Él se tumbó de nuevo sobre ella, aunque ella se dio cuenta de que no soportaba todo el peso de su cuerpo. Y el placer comenzó, los movimientos lentos y rítmicos, con los que ella gozaba esta noche de forma más consciente porque no tenía frío y estaba cómoda y podía sentirlo a él con todo su cuerpo, y no sólo allí, en la zona donde estaban unidos. Y él podía moverse con más libertad en la caldeada habitación y sobre el amplio lecho. Sus movimientos al penetrarla eran más firmes, más profundos que la otra vez. Se había colocado más cómodamente entre las caderas de ella, entre sus muslos.

Pero ella no se entretuvo mucho rato pensando en las comparaciones o en ningún otro momento salvo el presente. El acto conyugal era un acto tan tremendamente físico, que al cabo de unos minutos era imposible e innecesario pensar en otra cosa. Se centró en las sensaciones, en el dolor entre sus muslos y en su pasaje íntimo, donde él seguía moviéndose. El dolor ascendía en oleadas a través de su útero, sus pechos, su garganta y por detrás de sus fosas nasales, y descendía hasta las yemas de sus dedos. Permaneció muy quieta para no perderse un momento, una sola pulsión.

No quería que terminara. Oyó que emitía unas pequeñas exclamaciones de protesta cuando el ritmo de los movimientos de él cambió, acelerándose y penetrándola más profundamente de forma que ella comprendió que estaba a punto de terminar. Deseaba que se prolongara toda la noche. Pero entonces recordó de nuevo la primera noche, cuando él la penetró hasta el fondo, se quedó quieto y suspiró casi en silencio contra el lado de su cabeza. Ella sintió un torrente de calor en su vientre y comprendió que él había derramado su semilla dentro de ella.

Era Kenneth, pensó ella mientras él apoyaba todo el peso de su cuerpo sobre el suyo. No abrió los ojos, pero sabía que no era necesario que lo hiciera. No necesitaba la vela. Todo el rato, pese a tener la mente nublada por las intensas sensaciones del acto, había sabido que era Kenneth, que no podía ser nadie más. Que no podía existir nadie más.

Tenían que hacer esto, le había dicho ella en el coche, si querían tomar una decisión sensata. ¿Cómo podía tomar ahora una decisión sensata? Lo que había ocurrido sólo había conseguido hacer que su mente consciente comprendiera lo que debía borrar de ella si quería tomar una decisión racional sobre su futuro. No tenía importancia que lo amara, que siempre lo hubiera amado y siempre lo amaría. El amor no era ciego, pese a lo que dijeran los poetas. Y si lo era, no debía serlo. Había otras consideraciones mucho más importantes en una relación estable: por ejemplo, el afecto, el respeto y la confianza. No importaba que le amara. Pero temía que después de esa noche ya no pudiera arrinconar este hecho en el fondo de su mente. Suspiró.

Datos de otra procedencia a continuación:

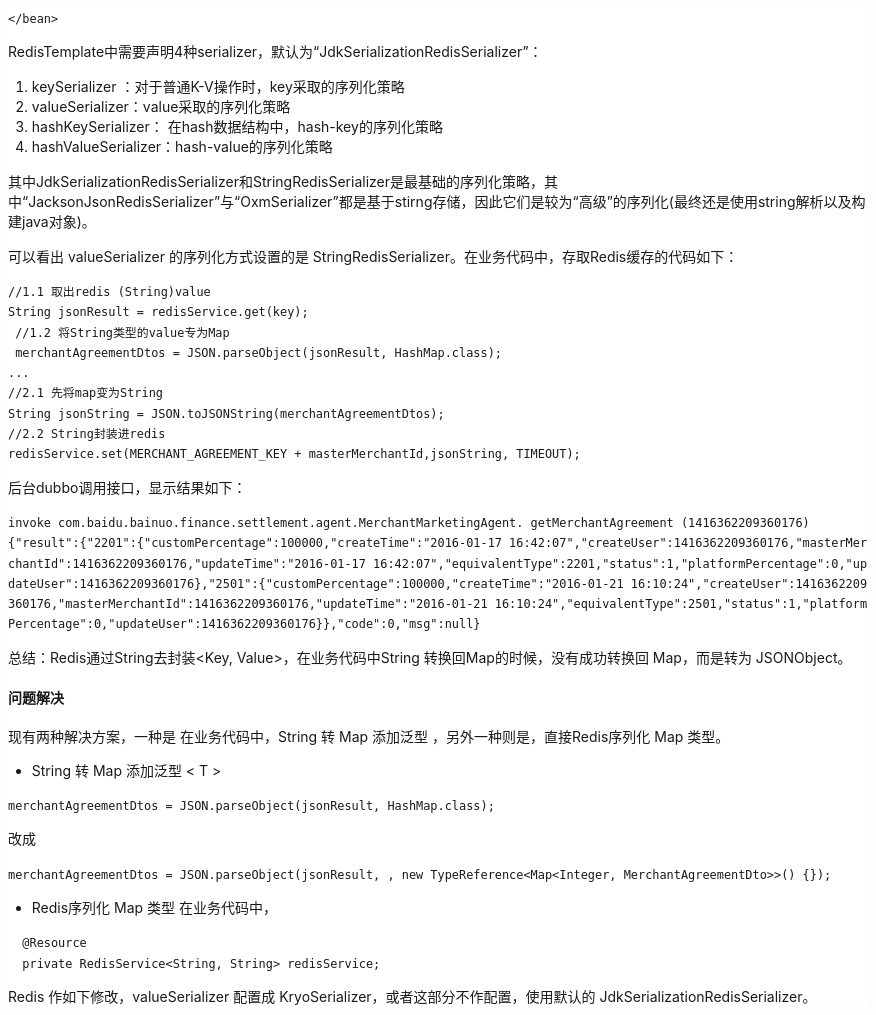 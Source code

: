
 ```
</bean>
```
RedisTemplate中需要声明4种serializer，默认为“JdkSerializationRedisSerializer”：
1. keySerializer ：对于普通K-V操作时，key采取的序列化策略
2. valueSerializer：value采取的序列化策略
3. hashKeySerializer： 在hash数据结构中，hash-key的序列化策略
4. hashValueSerializer：hash-value的序列化策略

其中JdkSerializationRedisSerializer和StringRedisSerializer是最基础的序列化策略，其中“JacksonJsonRedisSerializer”与“OxmSerializer”都是基于stirng存储，因此它们是较为“高级”的序列化(最终还是使用string解析以及构建java对象)。

可以看出 valueSerializer 的序列化方式设置的是 StringRedisSerializer。在业务代码中，存取Redis缓存的代码如下：
```
//1.1 取出redis (String)value
String jsonResult = redisService.get(key);
 //1.2 将String类型的value专为Map
 merchantAgreementDtos = JSON.parseObject(jsonResult, HashMap.class);
...
//2.1 先将map变为String
String jsonString = JSON.toJSONString(merchantAgreementDtos);
//2.2 String封装进redis
redisService.set(MERCHANT_AGREEMENT_KEY + masterMerchantId,jsonString, TIMEOUT);
```
后台dubbo调用接口，显示结果如下：
```
invoke com.baidu.bainuo.finance.settlement.agent.MerchantMarketingAgent. getMerchantAgreement (1416362209360176)
{"result":{"2201":{"customPercentage":100000,"createTime":"2016-01-17 16:42:07","createUser":1416362209360176,"masterMerchantId":1416362209360176,"updateTime":"2016-01-17 16:42:07","equivalentType":2201,"status":1,"platformPercentage":0,"updateUser":1416362209360176},"2501":{"customPercentage":100000,"createTime":"2016-01-21 16:10:24","createUser":1416362209360176,"masterMerchantId":1416362209360176,"updateTime":"2016-01-21 16:10:24","equivalentType":2501,"status":1,"platformPercentage":0,"updateUser":1416362209360176}},"code":0,"msg":null}
```
总结：Redis通过String去封装<Key, Value>，在业务代码中String 转换回Map的时候，没有成功转换回 Map，而是转为 JSONObject。

#### 问题解决
现有两种解决方案，一种是 在业务代码中，String 转 Map 添加泛型 <T>，另外一种则是，直接Redis序列化 Map 类型。

- String 转 Map 添加泛型 < T >

```
merchantAgreementDtos = JSON.parseObject(jsonResult, HashMap.class);
```
改成
```
merchantAgreementDtos = JSON.parseObject(jsonResult, , new TypeReference<Map<Integer, MerchantAgreementDto>>() {});
```

- Redis序列化 Map 类型
在业务代码中，
```
  @Resource
  private RedisService<String, String> redisService;
```
Redis 作如下修改，valueSerializer 配置成 KryoSerializer，或者这部分不作配置，使用默认的 JdkSerializationRedisSerializer。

—Os pido perdón, debo de pesar mucho. —Él se levantó de encima de ella y Moira sintió de pronto una sensación de frío y humedad…, a la vez que un poco de desamparo. Él le bajó el camisón y la cubrió con las mantas. Luego se tumbó junto a ella, incorporado sobre un codo—. Creo que teníais razón —dijo—. Debemos utilizar esta dimensión de nuestro matrimonio al igual que los demás para tratar de solventar nuestro futuro. Con el tiempo aprenderéis, si decidimos darnos un tiempo razonable, a alcanzar el pleno goce sexual. Tenéis mucho que aprender, y sin duda mucho que enseñarme. Pero es muy tarde. Debe de estar a punto de amanecer. No es necesario que os levantéis temprano. Los Adams nos han invitado a cenar. Y luego al teatro. Nos veremos cuando llegue el momento de que os acompañe a cenar.

—Sí —respondió ella—. Gracias.

¿De modo que no lo vería hasta esta noche? Esperó a que él se acostara cómodamente. Sentía frío desde que él se había levantado de encima de ella. Deseaba tocarlo, dormir con su cuerpo apretado contra el suyo, como habían hecho en el baptisterio.

Pero él se levantó de la cama y se enfundó apresuradamente el camisón y la bata, sin mostrar la menor turbación. Pero ¿por qué había de hacerlo? Ambos habían superado lo de sentirse turbados por estar desnudos uno ante el otro. Además, tenía un cuerpo muy hermoso. Ni siquiera sus múltiples y viejas cicatrices empañaban la belleza de su cuerpo.

—Buenas noches —dijo él, volviéndose hacia ella antes de abandonar la habitación—. Me alegro de que vinierais, Moira.

—Buenas noches —respondió ella. Él esperó un momento, pero ella fue incapaz de decirle que también se alegraba de que hubiera venido. No estaba segura de alegrarse, mejor dicho, no estaba segura de que debiera alegrarse de ello.

Ella no esperaba que la dejara sola, pensó cuando él se marchó. Tenía frío, por lo que se abrochó el camisón, y sintió un ligero dolor. No, no era dolor. Era la pulsante tensión que él había suscitado en ella. Y se sentía sola, y alarmada por ese pensamiento. Quizá pasara el resto de su vida sola; no quería empezar a pensar que se quedaría sola y sentiría el peso de la soledad.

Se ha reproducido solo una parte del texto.